Effect of cooling rate on curing induced thermal strains in bonded joints

Measurement of strains in bondline of adhesive joints poses many challenges. The measurement technique should provide accurate and continuous measurements without affecting stress-transfer. Hence, fiber optic sensors with their inherently small size are best suited for bondline measurements. Furthermore, high-definition optically distributed sensors can provide strain measurements at every 1.2 mm. along the fiber length allowing to capture precise strain profiles in the bondline. One of the challenges in bonded joints is the lack of understanding of the effects of processing parameters on resulting mechanical behavior. In this work, the effect of cooling rate on the strains developed in the adhesive were experimentally measured. Lap-joints made of glass-fiber reinforced (GFRP) substrates were bonded with a thermoplastic adhesive (ABS). The fiber optic sensor was embedded along the length of the bondline in the center of the adhesive.

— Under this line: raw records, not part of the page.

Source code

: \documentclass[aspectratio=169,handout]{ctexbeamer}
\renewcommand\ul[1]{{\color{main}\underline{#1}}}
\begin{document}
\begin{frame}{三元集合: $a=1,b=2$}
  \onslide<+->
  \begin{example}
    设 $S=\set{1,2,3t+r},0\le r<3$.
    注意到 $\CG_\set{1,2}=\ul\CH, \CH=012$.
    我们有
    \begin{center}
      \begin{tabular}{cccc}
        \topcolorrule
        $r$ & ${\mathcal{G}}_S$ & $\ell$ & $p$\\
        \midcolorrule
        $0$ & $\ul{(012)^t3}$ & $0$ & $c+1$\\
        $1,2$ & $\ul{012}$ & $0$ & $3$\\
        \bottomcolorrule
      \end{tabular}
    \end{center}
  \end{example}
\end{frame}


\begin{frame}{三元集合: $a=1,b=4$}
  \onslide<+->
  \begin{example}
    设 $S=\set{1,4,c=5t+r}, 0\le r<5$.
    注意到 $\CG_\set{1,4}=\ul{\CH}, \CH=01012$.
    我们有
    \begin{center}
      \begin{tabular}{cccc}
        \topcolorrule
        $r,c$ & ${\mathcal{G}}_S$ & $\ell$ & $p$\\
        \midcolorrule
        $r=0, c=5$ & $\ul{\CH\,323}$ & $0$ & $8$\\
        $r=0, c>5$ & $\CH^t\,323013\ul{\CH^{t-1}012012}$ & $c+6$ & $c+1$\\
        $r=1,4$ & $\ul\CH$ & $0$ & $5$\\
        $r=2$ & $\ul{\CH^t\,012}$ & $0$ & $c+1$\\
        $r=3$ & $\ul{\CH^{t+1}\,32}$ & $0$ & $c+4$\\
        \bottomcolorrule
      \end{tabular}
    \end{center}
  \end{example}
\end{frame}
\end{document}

It is experimentally cumbersome to try a large number of cooling rates with varying adhesives and substrates. Hence, three different cooling rates were selected in this work and strains developed were monitored over time. As expected, results indicate that the thermal residual strains in the adhesive increased with increase in cooling rates. At lower/gradual cooling rates, the viscoelastic nature of the adhesive allows for higher polymer chain relaxation, thus resulting in lower residual strains. In each case, the residual strains were observed to be higher at the joint free edges. The edges of the adhesive cool and solidify faster than the center leading to a ‘prestrain/pre-stress’ condition in the adhesive as result of processing conditions.